Entries taken from a collection ▸
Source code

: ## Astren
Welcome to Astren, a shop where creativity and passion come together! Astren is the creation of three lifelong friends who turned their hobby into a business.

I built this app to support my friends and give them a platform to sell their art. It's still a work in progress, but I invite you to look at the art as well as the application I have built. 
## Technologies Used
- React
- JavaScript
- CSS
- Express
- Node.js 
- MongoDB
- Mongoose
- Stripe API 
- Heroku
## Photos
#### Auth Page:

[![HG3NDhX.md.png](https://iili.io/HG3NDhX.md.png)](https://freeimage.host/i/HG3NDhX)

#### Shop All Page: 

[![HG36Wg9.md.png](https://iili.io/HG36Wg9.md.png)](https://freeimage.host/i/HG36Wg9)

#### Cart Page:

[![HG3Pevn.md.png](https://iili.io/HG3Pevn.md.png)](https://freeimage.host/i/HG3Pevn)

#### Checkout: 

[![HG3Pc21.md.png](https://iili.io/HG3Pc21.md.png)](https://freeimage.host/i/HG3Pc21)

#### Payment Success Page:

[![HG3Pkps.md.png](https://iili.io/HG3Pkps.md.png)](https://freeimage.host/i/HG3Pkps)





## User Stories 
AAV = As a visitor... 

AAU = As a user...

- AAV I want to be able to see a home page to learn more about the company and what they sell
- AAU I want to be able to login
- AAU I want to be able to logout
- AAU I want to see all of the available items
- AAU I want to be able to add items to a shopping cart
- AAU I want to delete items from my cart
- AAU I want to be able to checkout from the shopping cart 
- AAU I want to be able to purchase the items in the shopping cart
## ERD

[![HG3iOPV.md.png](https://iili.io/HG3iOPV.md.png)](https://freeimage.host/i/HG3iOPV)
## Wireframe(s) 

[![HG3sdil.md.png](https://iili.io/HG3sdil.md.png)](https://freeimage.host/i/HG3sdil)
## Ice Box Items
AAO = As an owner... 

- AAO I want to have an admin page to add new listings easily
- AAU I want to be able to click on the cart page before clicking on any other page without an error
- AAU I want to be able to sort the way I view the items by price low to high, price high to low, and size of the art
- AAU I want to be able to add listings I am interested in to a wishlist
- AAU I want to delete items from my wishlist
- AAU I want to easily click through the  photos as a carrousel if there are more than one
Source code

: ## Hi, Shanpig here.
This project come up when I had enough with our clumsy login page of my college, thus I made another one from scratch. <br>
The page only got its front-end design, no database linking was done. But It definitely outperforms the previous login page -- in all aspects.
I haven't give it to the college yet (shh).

WHAT IS BEING ASKED ▸
Your reply should consist of the records, duplicated exactly.

SOLUTION TO THIS TASK ▸
Source code

: ## Astren
Welcome to Astren, a shop where creativity and passion come together! Astren is the creation of three lifelong friends who turned their hobby into a business.

I built this app to support my friends and give them a platform to sell their art. It's still a work in progress, but I invite you to look at the art as well as the application I have built. 
## Technologies Used
- React
- JavaScript
- CSS
- Express
- Node.js 
- MongoDB
- Mongoose
- Stripe API 
- Heroku
## Photos
#### Auth Page:

[![HG3NDhX.md.png](https://iili.io/HG3NDhX.md.png)](https://freeimage.host/i/HG3NDhX)

#### Shop All Page: 

[![HG36Wg9.md.png](https://iili.io/HG36Wg9.md.png)](https://freeimage.host/i/HG36Wg9)

#### Cart Page:

[![HG3Pevn.md.png](https://iili.io/HG3Pevn.md.png)](https://freeimage.host/i/HG3Pevn)

#### Checkout: 

[![HG3Pc21.md.png](https://iili.io/HG3Pc21.md.png)](https://freeimage.host/i/HG3Pc21)

#### Payment Success Page:

[![HG3Pkps.md.png](https://iili.io/HG3Pkps.md.png)](https://freeimage.host/i/HG3Pkps)





## User Stories 
AAV = As a visitor... 

AAU = As a user...

- AAV I want to be able to see a home page to learn more about the company and what they sell
- AAU I want to be able to login
- AAU I want to be able to logout
- AAU I want to see all of the available items
- AAU I want to be able to add items to a shopping cart
- AAU I want to delete items from my cart
- AAU I want to be able to checkout from the shopping cart 
- AAU I want to be able to purchase the items in the shopping cart
## ERD

[![HG3iOPV.md.png](https://iili.io/HG3iOPV.md.png)](https://freeimage.host/i/HG3iOPV)
## Wireframe(s) 

[![HG3sdil.md.png](https://iili.io/HG3sdil.md.png)](https://freeimage.host/i/HG3sdil)
## Ice Box Items
AAO = As an owner... 

- AAO I want to have an admin page to add new listings easily
- AAU I want to be able to click on the cart page before clicking on any other page without an error
- AAU I want to be able to sort the way I view the items by price low to high, price high to low, and size of the art
- AAU I want to be able to add listings I am interested in to a wishlist
- AAU I want to delete items from my wishlist
- AAU I want to easily click through the  photos as a carrousel if there are more than one
Source code

: ## Hi, Shanpig here.
This project come up when I had enough with our clumsy login page of my college, thus I made another one from scratch. <br>
The page only got its front-end design, no database linking was done. But It definitely outperforms the previous login page -- in all aspects.
I haven't give it to the college yet (shh).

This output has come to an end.